Chronic blockade of phosphatidylinositol 3-kinase in the nucleus tractus solitarii is prohypertensive in the spontaneously hypertensive rat

Abstract

Phosphatidylinositol 3-kinase (PI3K) within brain stem neurons has been implicated in hypertension in the spontaneously hypertensive rat (SHR). Previously, we demonstrated elevated expression of PI3K subunits in rostral ventrolateral medulla and paraventricular nucleus of SHRs compared with Wistar-Kyoto rats.

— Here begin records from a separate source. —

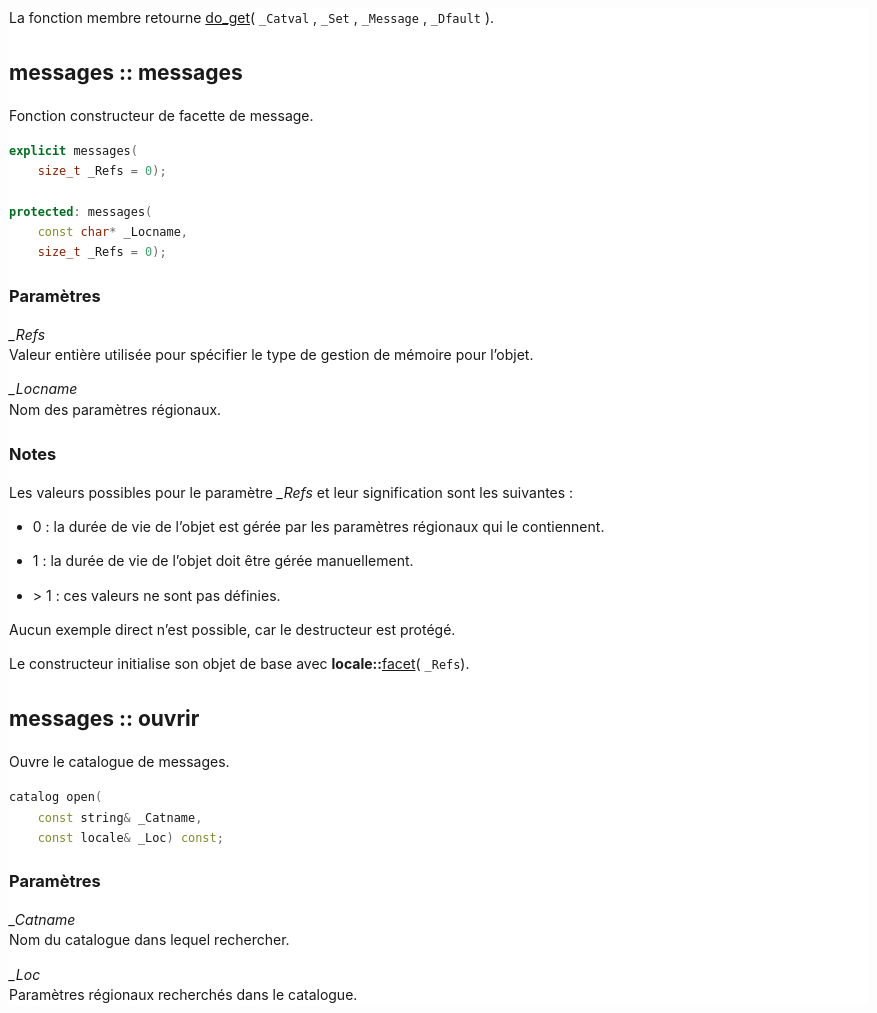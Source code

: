 La fonction membre retourne [do_get](#do_get)( `_Catval` , `_Set` , `_Message` , `_Dfault` ).

## <a name="messagesmessages"></a><a name="messages"></a> messages :: messages

Fonction constructeur de facette de message.

```cpp
explicit messages(
    size_t _Refs = 0);

protected: messages(
    const char* _Locname,
    size_t _Refs = 0);
```

### <a name="parameters"></a>Paramètres

*_Refs*\
Valeur entière utilisée pour spécifier le type de gestion de mémoire pour l’objet.

*_Locname*\
Nom des paramètres régionaux.

### <a name="remarks"></a>Notes

Les valeurs possibles pour le paramètre *_Refs* et leur signification sont les suivantes :

- 0 : la durée de vie de l’objet est gérée par les paramètres régionaux qui le contiennent.

- 1 : la durée de vie de l’objet doit être gérée manuellement.

- \> 1 : ces valeurs ne sont pas définies.

Aucun exemple direct n’est possible, car le destructeur est protégé.

Le constructeur initialise son objet de base avec **locale::**[facet](../standard-library/locale-class.md#facet_class)( `_Refs`).

## <a name="messagesopen"></a><a name="open"></a> messages :: ouvrir

Ouvre le catalogue de messages.

```cpp
catalog open(
    const string& _Catname,
    const locale& _Loc) const;
```

### <a name="parameters"></a>Paramètres

*_Catname*\
Nom du catalogue dans lequel rechercher.

*_Loc*\
Paramètres régionaux recherchés dans le catalogue.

Here, we considered expression levels of PI3K in the nucleus tractus solitarii, a pivotal region in reflex regulation of arterial pressure, and determined its functional role for arterial pressure homeostasis in SHRs and Wistar-Kyoto rats. We found elevated mRNA levels of p110beta and p110delta catalytic PI3K subunits in the nucleus tractus solitarii of adult (12 to 14 weeks old) SHRs relative to the age-matched Wistar-Kyoto rats (fold differences relative to beta-actin: 1.7+/-0.2 versus 1.01+/-0.08 for p110beta, n=6, P<0.05; 1.62+/-0.15 versus 1.02+/-0.1 for p110delta, n=6, P<0.05). After chronic blockade of PI3K signaling in the nucleus tractus solitarii by lentiviral-mediated expression of a mutant form of p85alpha, systolic pressure increased from 175+/-3 mm Hg to 191+/-6 mm Hg (P<0.01) in SHRs but not in Wistar-Kyoto rats. In addition, heart rate increased (from 331+/-6 to 342+/-6 bpm; P<0.05) and spontaneous baroreflex gain decreased (from 0.7+/-0.07 to 0.5+/-0.04 ms/mm Hg; P<0.001) in the SHRs. Thus, PI3K signaling in the nucleus tractus solitarii of SHR restrains arterial pressure in this animal model of neurogenic hypertension.

Figure 1

Endogenous expression of PI3K catalytic p110β and p110δ subunits in the NTS. A and B, Results of real-time RT PCR for p110β and p110δ, respectively. Data are expressed as the fold difference vs the WKY. *P<0.05 vs WKY.

Figure 2

DNp85α expression in the NTS of SHRs, but not WKY rats, raises arterial blood pressure (ABP). SBP (A), DBP (B), and MBP (C) are significantly elevated 14 days after the injection of LV-EF1α-DNp85α-IRES-eGFP (LV-DNp85α). They remained elevated for the 28-day observation period. No changes were seen in the control SHR, where LV-EF1α-eGFP (LV-eGFP) was injected into NTS or when LV-DNp85α or LV-eGFP was injected into the NTS of WKY rats. In D, NTS injection of LV-DNp85α significantly elevated HR in the SHR vs the LV-eGFP-treated SHR, which, however, showed a significant decrease in HR over time. In the WKY rat, there were no significant differences between the effects produced by either the LV-eGFP or LV-DNp85α on HR, with both groups showing a similar significant decrease in HR over time. In E, sBRG (PI) is significantly reduced after LV-DNp85α NTS injection in the SHR vs the effect of the LV-eGFP injection. There was no effect of either virus injection on sBRG (pulse interval) in the WKY rats. †P<0.05, ††P<0.01, and †††P<0.001 vs “Before.” *P<0.05, **P<0.01, and ***P<0.001 vs LV-eGFP transduction. N=5 per group.

Figure 3

A, Schematic of the area transduced by LV-DNp85α spanning from −14.80 to −13.80 mm from bregma, with the greatest transfection observed at −14.30 to −14.08 mm from bregma. Red box in A indicates the region corresponding with images in B. B, Validation of transgene expression was visualized by eGFP fluorescence (left). Middle panel shows immunostaining for NeuN, and the right panel shows an overlay of eGFP and NeuN; the LV-DNp85α–transduced neurons are indicated by white arrows. The images were taken at approximately −14.30 mm from bregma. CC indicates central canal; Sol, solitary tract; DVN, dorsal vagal motonucleus; AP, area postrema. Scale bar=50 μm.